As readers probably know all too well, we are in the middle of another period of eroding confidence, frazzled nerves, and risk aversion. Equities have taken a tumble, with losses on the S&P today flirting with 4% after a 4.5% fall last week.

Bloomberg reports that traders are increasingly looking to buy longer term downside protection, suggesting that they believe the bear market has another two years to run:

Options investors are paying twice this decade’s average to protect against losses in U.S. stocks through 2011, signaling the bear market that already wiped out $10.4 trillion of equity value may last two more years.
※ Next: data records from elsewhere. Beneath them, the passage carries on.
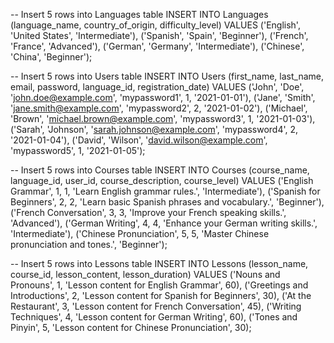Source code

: 


-- Insert 5 rows into Languages table
INSERT INTO Languages (language_name, country_of_origin, difficulty_level)
VALUES ('English', 'United States', 'Intermediate'),
       ('Spanish', 'Spain', 'Beginner'),
       ('French', 'France', 'Advanced'),
       ('German', 'Germany', 'Intermediate'),
       ('Chinese', 'China', 'Beginner');


-- Insert 5 rows into Users table
INSERT INTO Users (first_name, last_name, email, password, language_id, registration_date)
VALUES ('John', 'Doe', 'john.doe@example.com', 'mypassword1', 1, '2021-01-01'),
       ('Jane', 'Smith', 'jane.smith@example.com', 'mypassword2', 2, '2021-01-02'),
       ('Michael', 'Brown', 'michael.brown@example.com', 'mypassword3', 1, '2021-01-03'),
       ('Sarah', 'Johnson', 'sarah.johnson@example.com', 'mypassword4', 2, '2021-01-04'),
       ('David', 'Wilson', 'david.wilson@example.com', 'mypassword5', 1, '2021-01-05');



-- Insert 5 rows into Courses table
INSERT INTO Courses (course_name, language_id, user_id, course_description, course_level)
VALUES ('English Grammar', 1, 1, 'Learn English grammar rules.', 'Intermediate'),
       ('Spanish for Beginners', 2, 2, 'Learn basic Spanish phrases and vocabulary.', 'Beginner'),
       ('French Conversation', 3, 3, 'Improve your French speaking skills.', 'Advanced'),
       ('German Writing', 4, 4, 'Enhance your German writing skills.', 'Intermediate'),
       ('Chinese Pronunciation', 5, 5, 'Master Chinese pronunciation and tones.', 'Beginner');

-- Insert 5 rows into Lessons table
INSERT INTO Lessons (lesson_name, course_id, lesson_content, lesson_duration)
VALUES ('Nouns and Pronouns', 1, 'Lesson content for English Grammar', 60),
       ('Greetings and Introductions', 2, 'Lesson content for Spanish for Beginners', 30),
       ('At the Restaurant', 3, 'Lesson content for French Conversation', 45),
       ('Writing Techniques', 4, 'Lesson content for German Writing', 60),
       ('Tones and Pinyin', 5, 'Lesson content for Chinese Pronunciation', 30);
	   
	   
	   
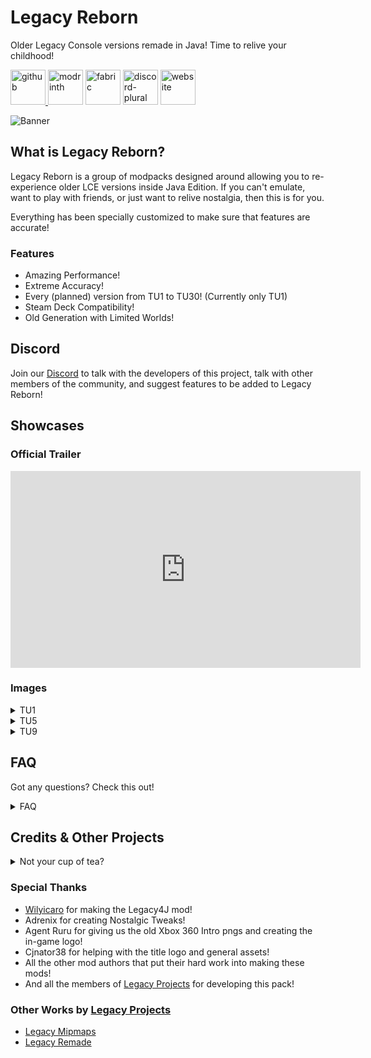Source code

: # Legacy Reborn
Older Legacy Console versions remade in Java! Time to relive your childhood!

[<img alt="github" height="56" src="https://cdn.jsdelivr.net/npm/@intergrav/devins-badges@3/assets/cozy/available/github_vector.svg">
](https://github.com/Permdog99/Legacy-Reborn) [<img alt="modrinth" height="56" src="https://cdn.jsdelivr.net/npm/@intergrav/devins-badges@3/assets/cozy/available/modrinth_vector.svg">](https://modrinth.com/modpack/legacy-reborn) [<img alt="fabric" height="56" src="https://cdn.jsdelivr.net/npm/@intergrav/devins-badges@3/assets/cozy/supported/fabric_vector.svg">](https://fabricmc.net) [<img alt="discord-plural" height="56" src="https://cdn.jsdelivr.net/npm/@intergrav/devins-badges@3/assets/cozy/social/discord-plural_vector.svg">](https://discord.gg/BXkUxFDz8c) [<img alt="website" height="56" src="https://cdn.jsdelivr.net/npm/@intergrav/devins-badges@3/assets/cozy/documentation/website_vector.svg">](https://lceprojects.com)

![Banner](https://cdn.modrinth.com/data/3NEX3Ofl/images/2a8ca9333f209711a11f75f9e5d3de0a9c25f8e9.png)

## What is Legacy Reborn?
Legacy Reborn is a group of modpacks designed around allowing you to re-experience older LCE versions inside Java Edition. If you can't emulate, want to play with friends, or just want to relive nostalgia, then this is for you.

Everything has been specially customized to make sure that features are accurate!

### Features
- Amazing Performance!
- Extreme Accuracy!
- Every (planned) version from TU1 to TU30! (Currently only TU1)
- Steam Deck Compatibility!
- Old Generation with Limited Worlds!

## Discord

Join our [Discord](https://discord.gg/BXkUxFDz8c) to talk with the developers of this project, talk with other members of the community, and suggest features to be added to Legacy Reborn!

## Showcases

### Official Trailer
<iframe width="560" height="315" src="https://www.youtube-nocookie.com/embed/zo-GJ8WSG6U" title="YouTube video player" frameborder="0" allow="accelerometer; autoplay; clipboard-write; encrypted-media; gyroscope; picture-in-picture; web-share" allowfullscreen></iframe>

### Images

<details>
<summary>TU1</summary>

![Title Screen](https://cdn.modrinth.com/data/3NEX3Ofl/images/3207364a926d008eaeb88acfae6eb3b3a416f23d.png)

![Play Game Screen](https://cdn.modrinth.com/data/3NEX3Ofl/images/e51059982c5cf6dd4fe506f92ebab74099e12b30.png)

![TU1 World](https://cdn.modrinth.com/data/3NEX3Ofl/images/e2c55818ce9975e9b8d58bae82d99de875349ed7.png)
</details>
<details>
<summary>TU5</summary>

WIP

</details>
<details>
<summary>TU9</summary>

WIP

</details>


## FAQ
Got any questions? Check this out!

<details>
<summary>FAQ</summary>

## Will this be updated to future Java versions?
Not 100% confirmed, as updating isn't really needed.

## Can you backport to version XXX?
Not needed as this is supposed to act like older versions.

## Where do I report a bug?
[Issues](https://github.com/Permdog99/Legacy-Reborn/issues)

## Can I show this off in my YouTube video?
Go right ahead!

## Can I fork this modpack?
Go right ahead, as long as you adbide by the License and your fork makes significant changes to the modpack.

## This feature isn't accurate.
Please report an inaccuracy at [Issues](https://github.com/Permdog99/Legacy-Reborn/issues).

## Can I use some assets from this modpack?
The MC beta textures built-in are not owned by us. If do not plan to fork the pack, then we'd advice you run it through us before using any assets.

</details>

## Credits & Other Projects

<details>
<summary>Not your cup of tea?</summary>

Try these alternatives:

Modded LCE Packs
- [Better Adventures++ LCE](https://modrinth.com/modpack/better-adventures++-lce) by FluffyPuppyKasey
- [MINECRAFT: Vanilla Vistas](https://modrinth.com/modpack/minecraft-vanilla-vistas) by LunaticWyrm467

Modern LCE Recreations
- [Legacy Enhanced](https://modrinth.com/modpack/legacy+enhanced) by Jackxn
- [Legacy Remade](https://modrinth.com/modpack/legacy-remade) by Legacy Projects

Older LCE Recreations
- [4J 2K12](https://modrinth.com/modpack/4j-2k12) by Agarialo

Non-Legacy4J Packs
- [Console-idated](https://modrinth.com/modpack/console-idated) by S_N00B
</details>

### Special Thanks

- [Wilyicaro](https://modrinth.com/user/Wilyicaro) for making the Legacy4J mod!
- Adrenix for creating Nostalgic Tweaks!
- Agent Ruru for giving us the old Xbox 360 Intro pngs and creating the in-game logo!
- Cjnator38 for helping with the title logo and general assets!
- All the other mod authors that put their hard work into making these mods!
- And all the members of [Legacy Projects](https://modrinth.com/organization/legacy-projects) for developing this pack!

### Other Works by [Legacy Projects](https://modrinth.com/organization/legacy-projects)

- [Legacy Mipmaps](https://modrinth.com/mod/legacy-mipmaps)
- [Legacy Remade](https://modrinth.com/modpack/legacy-remade)
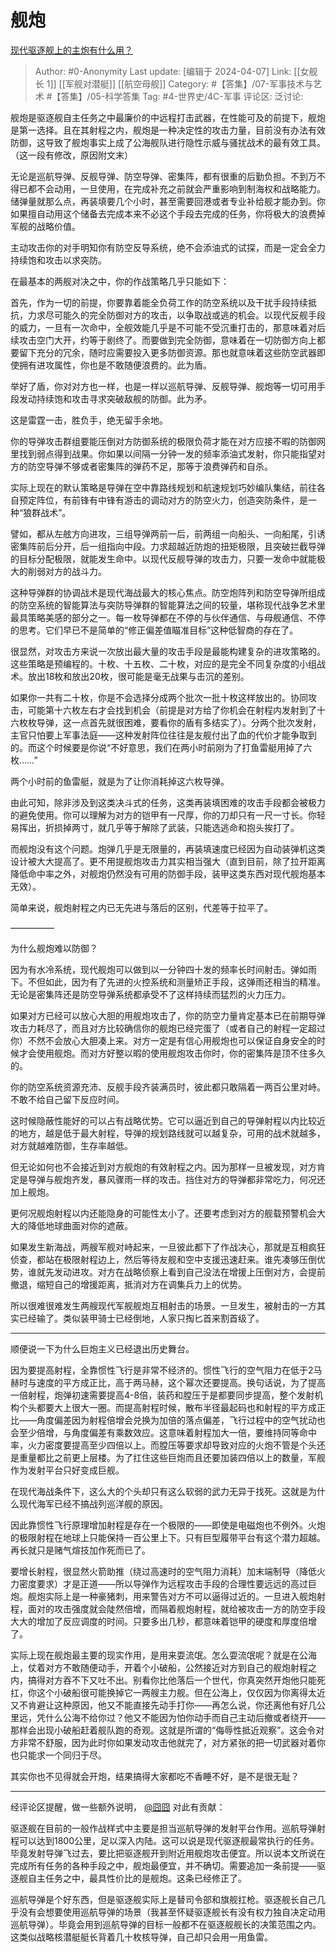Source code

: # 舰炮
[现代驱逐舰上的主炮有什么用？](https://www.zhihu.com/question/299688596/answer/552835870)

> Author: #0-Anonymity
> Last update: [编辑于 2024-04-07]
> Link: [[女舰长 1]] [[军舰对潜艇]] [[航空母舰]]
> Category: #【答集】/07-军事技术与艺术 #【答集】/05-科学答集 
> Tag: #4-世界史/4C-军事
> 评论区:
> 泛讨论:

舰炮是驱逐舰自主任务之中最廉价的中远程打击武器，在性能可及的前提下，舰炮是第一选择。且在其射程之内，舰炮是一种决定性的攻击力量，目前没有办法有效防御，这导致了舰炮事实上成了公海舰队进行隐性示威与骚扰战术的最有效工具。（这一段有修改，原因附文末）

无论是巡航导弹、反舰导弹、防空导弹、密集阵，都有很重的后勤负担。不到万不得已都不会动用，一旦使用，在完成补充之前就会严重影响到制海权和战略能力。储弹量就那么点，再装填要几个小时，甚至需要回港或者专业补给舰才能办到。你如果擅自动用这个储备去完成本来不必这个手段去完成的任务，你将极大的浪费掉军舰的战略价值。

主动攻击你的对手明知你有防空反导系统，绝不会添油式的试探，而是一定会全力持续饱和攻击以求突防。

在最基本的两舰对决之中，你的作战策略几乎只能如下：

首先，作为一切的前提，你要靠着能全负荷工作的防空系统以及干扰手段持续抵抗，力求尽可能久的完全防御对方的攻击，以争取战或逃的机会。以现代反舰手段的威力，一旦有一次命中，全舰效能几乎是不可能不受沉重打击的，那意味着对后续攻击空门大开，约等于剧终了。而要做到完全防御，意味着在一切防御方向上都要留下充分的冗余，随时应需要投入更多防御资源。那也就意味着这些防空武器即使拥有进攻属性，你也是不敢随便浪费的。此为盾。

举好了盾，你对对方也一样，也是一样以巡航导弹、反舰导弹、舰炮等一切可用手段发动持续饱和攻击寻求突破敌舰的防御。此为矛。

这是雷霆一击，胜负手，绝无留手余地。

你的导弹攻击群组要能压倒对方防御系统的极限负荷才能在对方应接不暇的防御网里找到弱点得到战果。你如果以间隔一分钟一发的频率添油式发射，你只能指望对方的防空导弹不够或者密集阵的弹药不足，那等于浪费弹药和自杀。

实际上现在的默认策略是导弹在空中靠路线规划和航速规划巧妙编队集结，前往各自预定阵位，有前锋有中锋有游击的调动对方的防空火力，创造突防条件，是一种“狼群战术”。

譬如，都从左舷方向进攻，三组导弹两前一后，前两组一向船头、一向船尾，引诱密集阵前后分开，后一组指向中段。力求超越近防炮的扭矩极限，且突破拦截导弹的目标分配极限，就能发生命中。以现代反舰导弹的攻击力，只要一发命中就能极大的削弱对方的战斗力。

这种导弹群的协调战术是现代海战最大的核心焦点。防空炮阵列和防空导弹所组成的防空系统的智能算法与突防导弹群的智能算法之间的较量，堪称现代战争艺术里最具策略美感的部分之一。每一枚导弹都在不停的与伙伴通信、与母舰通信、不停的思考。它们早已不是简单的“修正偏差值瞄准目标”这种低智商的存在了。

很显然，对攻击方来说一次放出最大量的攻击手段是最能构建复杂的进攻策略的。这些策略是预编程的。十枚、十五枚、二十枚，对应的是完全不同复杂度的小组战术。放出18枚和放出20枚，很可能是毫无战果与击沉的差别。

如果你一共有二十枚，你是不会选择分成两个批次一批十枚这样放出的。协同攻击，可能第十六枚左右才会找到机会（前提是对方给了你机会在射程内发射到了十六枚枚导弹，这一点首先就很困难，要看你的盾有多结实了）。分两个批次发射，主官只怕要上军事法庭——这种发射阵位往往是友舰付出了血的代价才能争取到的。而这个时候要是你说“不好意思，我们在两小时前刚为了打鱼雷艇用掉了六枚……”

两个小时前的鱼雷艇，就是为了让你消耗掉这六枚导弹。

由此可知，除非涉及到这类决斗式的任务，这类再装填困难的攻击手段都会被极力的避免使用。你可以理解为对方的铠甲有一尺厚，你的刀却只有一尺一寸长。你轻易挥出，折损掉两寸，就几乎等于解除了武装，只能选逃命和抱头挨打了。

而舰炮没有这个问题。炮弹几乎是无限量的，再装填速度已经因为自动装弹机这类设计被大大提高了。更不用提舰炮攻击力其实相当强大（直到目前，除了拉开距离降低命中率之外，对舰炮仍然没有可用的防御手段，装甲这类东西对现代舰炮基本无效）。

简单来说，舰炮射程之内已无先进与落后的区别，代差等于拉平了。

—————

为什么舰炮难以防御？

因为有水冷系统，现代舰炮可以做到以一分钟四十发的频率长时间射击。弹如雨下。不但如此，因为有了先进的火控系统和测量矫正手段，这弹雨还相当的精准。无论是密集阵还是防空导弹系统都承受不了这样持续而猛烈的火力压力。

如果对方已经可以放心大胆的用舰炮攻击了，你的防空力量肯定基本已在前期导弹攻击力耗尽了，而且对方比较确信你的舰炮已经完蛋了（或者自己的射程一定超过你）不然不会放心大胆凑上来。对方一定是有信心用舰炮也可以保证自身安全的时候才会使用舰炮。而对方好整以暇的使用舰炮攻击你时，你的密集阵是顶不住多久的。

你的防空系统资源充沛、反舰手段齐装满员时，彼此都只敢隔着一两百公里对峙。不敢不给自己留下反应时间。

这时候隐蔽性能好的可以占有战略优势。它可以逼近到自己的导弹射程以内比较近的地方，越是低于最大射程，导弹的规划路线就可以越复杂，可用的战术就越多，对方就越难防御，生存率越低。

但无论如何也不会接近到对方舰炮的有效射程之内。因为那样一旦被发现，对方肯定是导弹与舰炮齐发，暴风骤雨一样的攻击。挡住对方的导弹都非常吃力，何况还加上舰炮。

更何况舰炮射程以内还能隐身的可能性太小了。还要考虑到对方的舰载预警机会大大的降低地球曲面对你的遮蔽。

如果发生新海战，两艘军舰对峙起来，一旦彼此都下了作战决心，那就是互相疯狂侦查，都站在极限射程边上，然后等待友舰和空中支援迅速赶来。谁先凑够压倒优势，谁就先发动进攻。对方在战略侦察上看到自己没法在增援上压倒对方，会提前撤退，缩短自己的增援距离，抵消对方在调集兵力上的优势。

所以很难很难发生两艘现代军舰舰炮互相射击的场景。一旦发生，被射击的一方其实已经输了。类似装甲骑士已经倒地，人家只掏匕首来割首级了。

--------------------

顺便说一下为什么巨炮主义已经退出历史舞台。

因为要提高射程，全靠惯性飞行是非常不经济的。惯性飞行的空气阻力在低于2马赫时与速度的平方成正比，高于两马赫，这个幂次还要提高。换句话说，为了提高一倍射程，炮弹初速需要提高4-8倍，装药和膛压于是都要同步提高，整个发射机构个头都要大上很大一圈。而提高射程时候，散布半径最起码也和射程的平方成正比——角度偏差因为射程倍增会兑换为加倍的落点偏差，飞行过程中的空气扰动也会至少倍增，与角度偏差有乘数效应。这意味着射程加大一倍，要维持同等命中率，火力密度要提高至少四倍以上。而膛压等要求却导致对应的火炮不管是个头还是重量都比之前更上层楼。为了扛住这些巨炮而且还要加装四倍以上的数量，军舰作为发射平台只好变成巨舰。

在现代海战条件下，这么大的个头却只有这么软弱的武力无异于找死。这就是为什么现代海军已经不搞战列巡洋舰的原因。

因此靠惯性飞行原理增加射程是存在一个极限的——即使是电磁炮也不例外。火炮的极限射程在地球上只能保持一百公里上下。只有巨型履带平台有这个潜力超越。再长就只是赌气煊技加作死而已了。

要增长射程，很显然火箭助推（绕过高速时的空气阻力消耗）加末端制导（降低火力密度要求）才是正道——所以导弹作为远程攻击手段的合理性要远远的高过巨炮。舰炮实际上是一种豪猪刺，用来警告对方不可以逼得过近的。一旦进入舰炮射程，面对的攻击强度就会陡然倍增，而隔着舰炮射程，就给被攻击一方的防空手段大大的增加了反应调度的时间。只要多出几秒，都意味着铠甲的硬度和厚度倍增了。

实际上现在舰炮最主要的现实作用，是用来耍流氓。怎么耍流氓呢？就是在公海上，仗着对方不敢随便动手，开着个小破船，公然接近对方到自己的舰炮射程之内，搞得对方吞不下又吐不出。别看你比他落后一个世代，你真突然开炮他只能死扛，你这个小破船很可能换掉它一两艘主力舰。但在公海上，仅仅因为你离得太近又不肯避让这种原因，他又不能直接先动手打你——再怎么说，你还离他有好几公里远，凭什么公海不给你过？他又不能因为怕你动手而自己主动后撤或者绕开——那样会出现小破船赶着舰队跑的奇观。这就是所谓的“侮辱性抵近观察”。这会令对方非常不舒服，因为此时你如果发动攻击他就完了，对方紧张的把一切武器对着你也只能求一个同归于尽。

其实你也不见得就会开炮，结果搞得大家都吃不香睡不好，是不是很无耻？

--------------------

经评论区提醒，做一些额外说明， [@囧囧](https://www.zhihu.com/people/3c892cecc4d596ced729c1c7d9003ac6) 对此有贡献：

驱逐舰在目前的一般作战样式中主要是担当巡航导弹的发射平台作用。巡航导弹射程可以达到1800公里，足以深入内陆。这可以说是现代驱逐舰最常执行的任务。毕竟发射导弹飞过去，要比把驱逐舰开到附近用舰炮攻击便宜。所以说本文所说在完成所有任务的各种手段之中，舰炮最便宜，并不确切。需要追加一条前提——驱逐舰自主任务之中，最具性价比的是舰炮。这条已经修正了。

巡航导弹是个好东西，但是驱逐舰实际上是替司令部和旗舰扛枪。驱逐舰长自己几乎没有会想要使用巡航导弹的场景（我甚至怀疑驱逐舰长有没有权力独自决定动用巡航导弹）。毕竟会用到巡航导弹的目标一般都不在驱逐舰舰长的决策范围之内。这类似战略核潜艇艇长背着几十枚核导弹，自己却只会用一用鱼雷。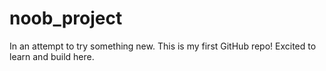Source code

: # noob_project
In an attempt to try something new.
This is my first GitHub repo!
Excited to learn and build here.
“There’s a real panic in the markets, with some people wanting to buy long-term insurance at any price,” said Peter Sorrentino, who helps manage $16 billion, including $130 million in options at Huntington Asset Advisors Inc. in Cincinnati. “People have lost hope.”….

Two-year volatility dropped 14 percent from its record in November, compared with a 45 percent retreat in 30-day volatility. The difference shows that confidence in the market’s direction over one month has improved while concern about longer- term swings remains elevated, said Paul Britton, chief executive officer of New York-based Capstone Holdings Group, which specializes in volatility trading.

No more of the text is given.